A plot showing how model complexity affects the balance between bias and variance.
The bias-variance curve is a diagnostic visualization that captures one of the most fundamental tensions in supervised machine learning: the trade-off between a model's ability to fit training data and its ability to generalize to unseen examples. As model complexity increases — whether through added parameters, deeper architectures, or reduced regularization — the curve tracks how two competing sources of prediction error evolve in opposite directions. Bias, the error introduced by overly simplistic assumptions, decreases as complexity grows. Variance, the error arising from excessive sensitivity to the specific training sample, increases. The curve makes this dynamic legible at a glance.
In practice, the curve plots total expected prediction error (or a proxy like test loss) against a complexity axis — which might represent polynomial degree, tree depth, number of hidden units, or regularization strength. At low complexity, the model underfits: both training and test error are high due to strong bias. As complexity rises, training error falls while test error initially follows, then diverges upward as variance dominates. The point of minimum test error marks the sweet spot where bias and variance are jointly minimized — the model is expressive enough to capture real structure without memorizing noise.

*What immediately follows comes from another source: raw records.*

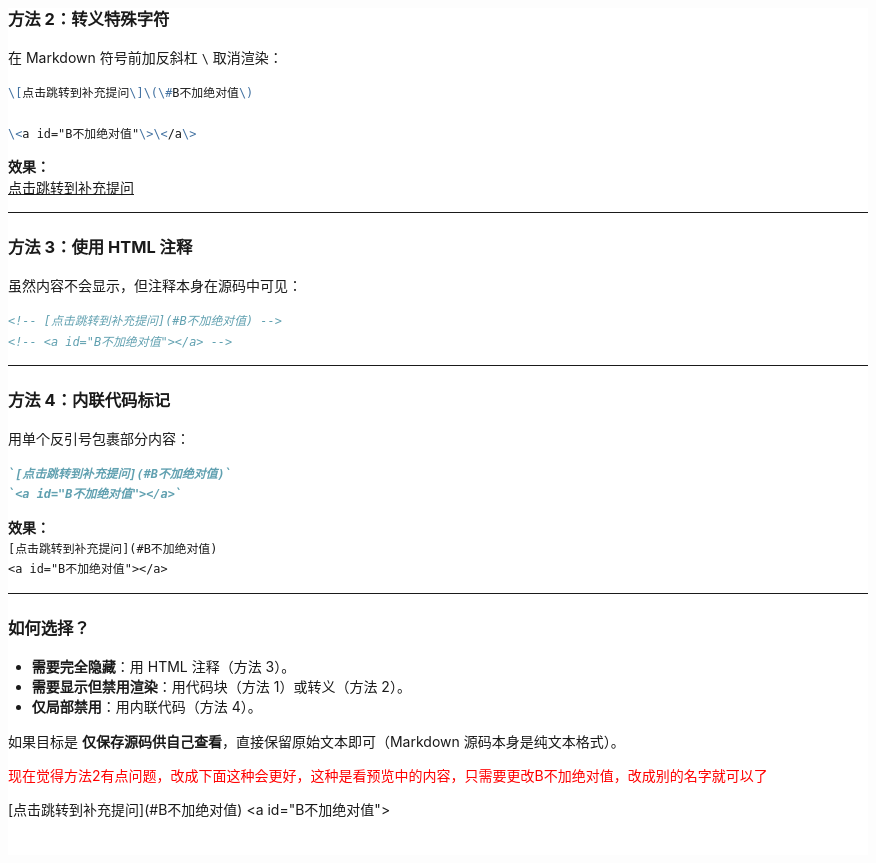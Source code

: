 ### **方法 2：转义特殊字符**
在 Markdown 符号前加反斜杠 `\` 取消渲染：
```markdown
\[点击跳转到补充提问\]\(\#B不加绝对值\)

\<a id="B不加绝对值"\>\</a\>
```
**效果：**  
[点击跳转到补充提问](#B不加绝对值)  
<a id="B不加绝对值"></a>

---

### **方法 3：使用 HTML 注释**
虽然内容不会显示，但注释本身在源码中可见：
```markdown
<!-- [点击跳转到补充提问](#B不加绝对值) -->
<!-- <a id="B不加绝对值"></a> -->
```

---

### **方法 4：内联代码标记**
用单个反引号包裹部分内容：
```markdown
`[点击跳转到补充提问](#B不加绝对值)`  
`<a id="B不加绝对值"></a>`
```
**效果：**  
`[点击跳转到补充提问](#B不加绝对值)`  
`<a id="B不加绝对值"></a>`

---

### **如何选择？**
- **需要完全隐藏**：用 HTML 注释（方法 3）。  
- **需要显示但禁用渲染**：用代码块（方法 1）或转义（方法 2）。  
- **仅局部禁用**：用内联代码（方法 4）。

如果目标是 **仅保存源码供自己查看**，直接保留原始文本即可（Markdown 源码本身是纯文本格式）。
<br>

<span style="color: red;">

现在觉得方法2有点问题，改成下面这种会更好，这种是看预览中的内容，只需要更改B不加绝对值，改成别的名字就可以了


</span>

\[点击跳转到补充提问](#B不加绝对值)
\<a id="B不加绝对值"></a>

<br>

<div class="blue-highlight">
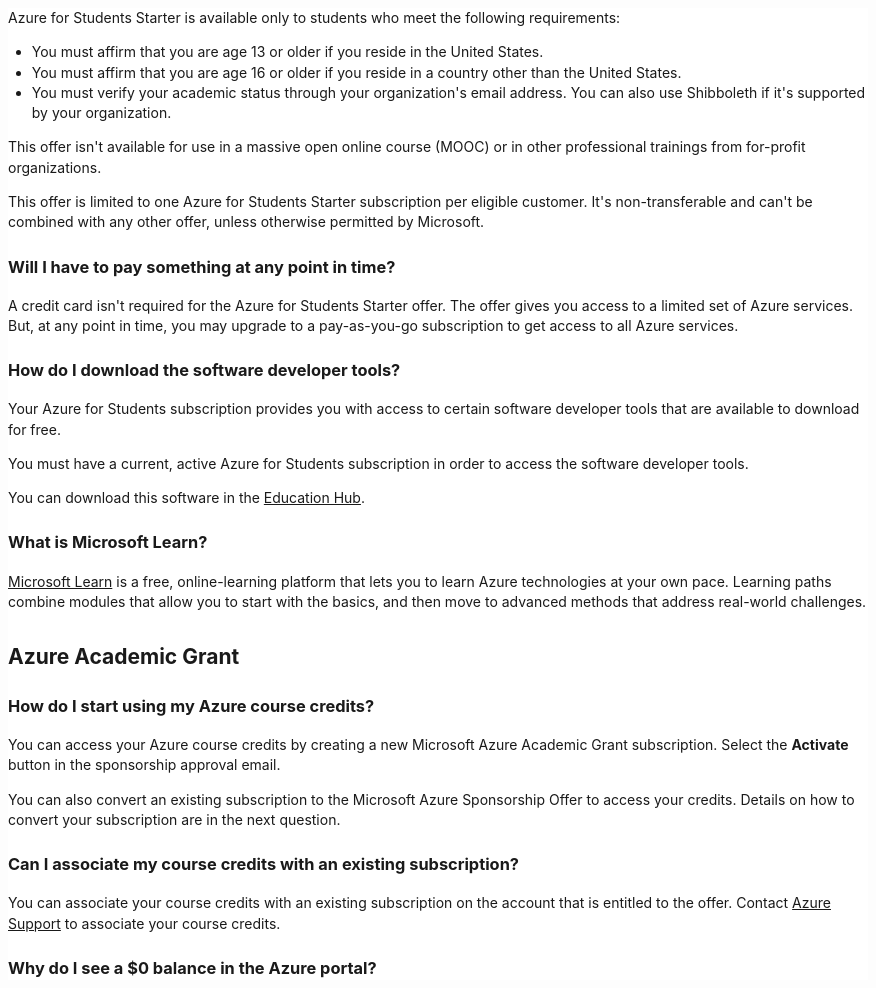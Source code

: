 Azure for Students Starter is available only to students who meet the following requirements:

- You must affirm that you are age 13 or older if you reside in the United States.
- You must affirm that you are age 16 or older if you reside in a country other than the United States.
- You must verify your academic status through your organization's email address. You can also use Shibboleth if it's supported by your organization.

This offer isn't available for use in a massive open online course (MOOC) or in other professional trainings from for-profit organizations.

This offer is limited to one Azure for Students Starter subscription per eligible customer. It's non-transferable and can't be combined with any other offer, unless otherwise permitted by Microsoft.

### Will I have to pay something at any point in time?

A credit card isn't required for the Azure for Students Starter offer. The offer gives you access to a limited set of Azure services. But, at any point in time, you may upgrade to a pay-as-you-go subscription to get access to all Azure services.

### How do I download the software developer tools?

Your Azure for Students subscription provides you with access to certain software developer tools that are available to download for free.

You must have a current, active Azure for Students subscription in order to access the software developer tools.

You can download this software in the [Education Hub](https://ms.portal.azure.com/#blade/Microsoft_Azure_Education/EducationMenuBlade/software).

### What is Microsoft Learn?

[Microsoft Learn](https://docs.microsoft.com/learn/) is a free, online-learning platform that lets you to learn Azure technologies at your own pace. Learning paths combine modules that allow you to start with the basics, and then move to advanced methods that address real-world challenges.

## Azure Academic Grant

### How do I start using my Azure course credits?

You can access your Azure course credits by creating a new Microsoft Azure Academic Grant subscription. Select the  **Activate** button in the sponsorship approval email.

You can also convert an existing subscription to the Microsoft Azure Sponsorship Offer to access your credits. Details on how to convert your subscription are in the next question.

### Can I associate my course credits with an existing subscription?

You can associate your course credits with an existing subscription on the account that is entitled to the offer. Contact [Azure Support](https://ms.portal.azure.com/#blade/Microsoft_Azure_Support/HelpAndSupportBlade/overview) to associate your course credits.

### Why do I see a $0 balance in the Azure portal?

The bias-variance curve is closely related to the classic learning curve and is a cornerstone of model selection methodology. It provides intuition for why cross-validation is necessary, why regularization helps, and why simply minimizing training loss is insufficient. The curve also underpins ensemble methods like bagging, which explicitly target variance reduction, and boosting, which targets bias. More recently, the discovery of double descent — where test error decreases again after a second peak at very high model complexity — has extended and complicated the traditional picture, revealing that modern overparameterized models like deep neural networks do not always follow the expected U-shaped test error curve.
Understanding the bias-variance curve is essential for any practitioner diagnosing model behavior, tuning hyperparameters, or choosing between model families. It transforms abstract statistical concepts into actionable guidance, making it one of the most pedagogically and practically valuable tools in the machine learning toolkit.